Yonsei Med J.  2014 Sep;55(5):1348-1353. 10.3349/ymj.2014.55.5.1348.

Evaluating the Utility of Rapid Point-of-Care Potassium Testing for the Early Identification of Hyperkalemia in Patients with Chronic Kidney Disease in the Emergency Department

Affiliations
  • 1Department of Emergency Medicine, Yonsei University College of Medicine, Seoul, Korea. emstar@yuhs.ac
  • 2Department of Emergency Medicine, Graduate School of Medicine, Kangwon National University, Chuncheon, Korea.
  • 3Department of Research Affairs, Biostatistics Collaboration Unit, Yonsei University College of Medicine, Seoul, Korea.
  • 4Department of Emergency Medicine, Changwon Fatima Hospital, Changwon, Korea.
  • 5Department of Emergency Medicine, National Health Insurance Corporation Ilsan Hospital, Goyang, Korea.

Abstract

PURPOSE
Severe hyperkalemia leads to significant morbidity and mortality if it is not immediately recognized and treated. The concentration of potassium (K+) in the serum increases along with deteriorating renal function. The use of point-of-care K+ (POC-K+) in chronic kidney disease (CKD) could reduce the time for an accurate diagnosis and treatment, saving lives. We hypothesized that POC-K+ would accurately report K+ serum level without significant differences compared to reference testing, regardless of the renal function of the patient.
MATERIALS AND METHODS
The retrospective study was performed between January 2008 and September 2011 at an urban hospital in Seoul. The screening program using POC was conducted as a critical pathway for rapid evaluation and treatment of hyperkalemia since 2008. When a patient with CKD had at least one warning symptom or sign of hyperkalemia, both POC-K+ and routine laboratory tests were simultaneously ordered. The reliability of the two assays for serum-creatinine was assessed by intra-class correlation coefficient (ICC) analysis using absolute agreement of two-way mixed model.
RESULTS
High levels of reliability were found between POC and the laboratory reference tests for K+ (ICC=0.913, 95% CI 0.903-0.922) and between two tests for K+ according to changes in the serum-creatinine levels in CKD patients.
CONCLUSION
The results of POC-K+ correlate well with values obtained from reference laboratory tests and coincide with changes in serum-creatinine of patients with CKD.

Keyword

Point-of-care testing; hyperkalemia; chronic kidney disease

MeSH Terms

Blood Chemical Analysis/methods
Emergency Service, Hospital
Humans
Hyperkalemia/*diagnosis
Point-of-Care Systems
Potassium/*blood
Renal Insufficiency, Chronic/*blood
Reproducibility of Results
Retrospective Studies
Sensitivity and Specificity
Potassium

Figure

  • Fig. 1 Box-and-whisker plot. Serum concentrations of potassium detected by POC-K+ and reference tests. Although a significant difference in the mean of 0.39 mmol/L was found between the two groups (p<0.001). The propensity of data for K+ showed a high degree of concordance between POC and the reference test. POC, point-of-care; POCT, point of care testing.

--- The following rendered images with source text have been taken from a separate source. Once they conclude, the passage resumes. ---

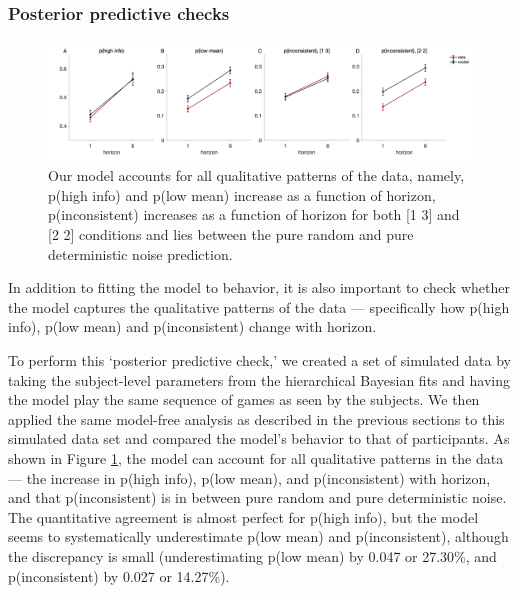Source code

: \documentclass[12pt]{article}
\begin{document}
	\subsubsection*{Posterior predictive checks}
	\begin{figure}[hp]
		\begin{center}
			\includegraphics[width=1\textwidth]{figures/pinconsistent_6panel_age_acchance.png}
			\caption{
			Our model accounts for all qualitative patterns of the data, namely, p(high info) and p(low mean) increase as a function of horizon, p(inconsistent) increases as a function of horizon for both [1 3] and [2 2] conditions and lies between the pure random and pure deterministic noise prediction.}
			\label{fig:mb3}
		\end{center}
	\end{figure}
	
	In addition to fitting the model to behavior, it is also important to check whether the model captures the qualitative patterns of the data \citep{Wilson2019} --- specifically how p(high info), p(low mean) and p(inconsistent) change with horizon.
	
	To perform this `posterior predictive check,' we created a set of simulated data by taking the subject-level parameters from the hierarchical Bayesian fits and having the model play the same sequence of games as seen by the subjects. We then applied the same model-free analysis as described in the previous sections to this simulated data set and compared the model's behavior to that of participants. As shown in Figure  \ref{fig:mb3}, the model can account for all qualitative patterns in the data --- the increase in p(high info), p(low mean), and p(inconsistent) with horizon, and that p(inconsistent) is in between pure random and pure deterministic noise.  The quantitative agreement is almost perfect for p(high info), but the model seems to systematically underestimate p(low mean) and p(inconsistent), although the discrepancy is small (underestimating p(low mean) by 0.047 or 27.30\%, and p(inconsistent) by 0.027 or 14.27\%).
	
\end{document}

  • Fig. 2 Bland-Altman plot showing the mean differences (solid line) and 95% limits of agreement (dot line) for K+ serum levels. POCT, point of care testing.

  • Fig. 3 ROC curves of POC-K+ and reference tests of K+ serum levels. The AUC of POC-K+ can be improved from 82.7 (95% CI 79.9-85.4) to 89.7 (95% CI 87.5-91.9) (p<0.001) if a value of 0.4 mmol/L was added to the mean value result of POC-K+. POC-K+, point-of-care K+; AUC, area under the curve; CI, confidence interval; POCT, point of care testing.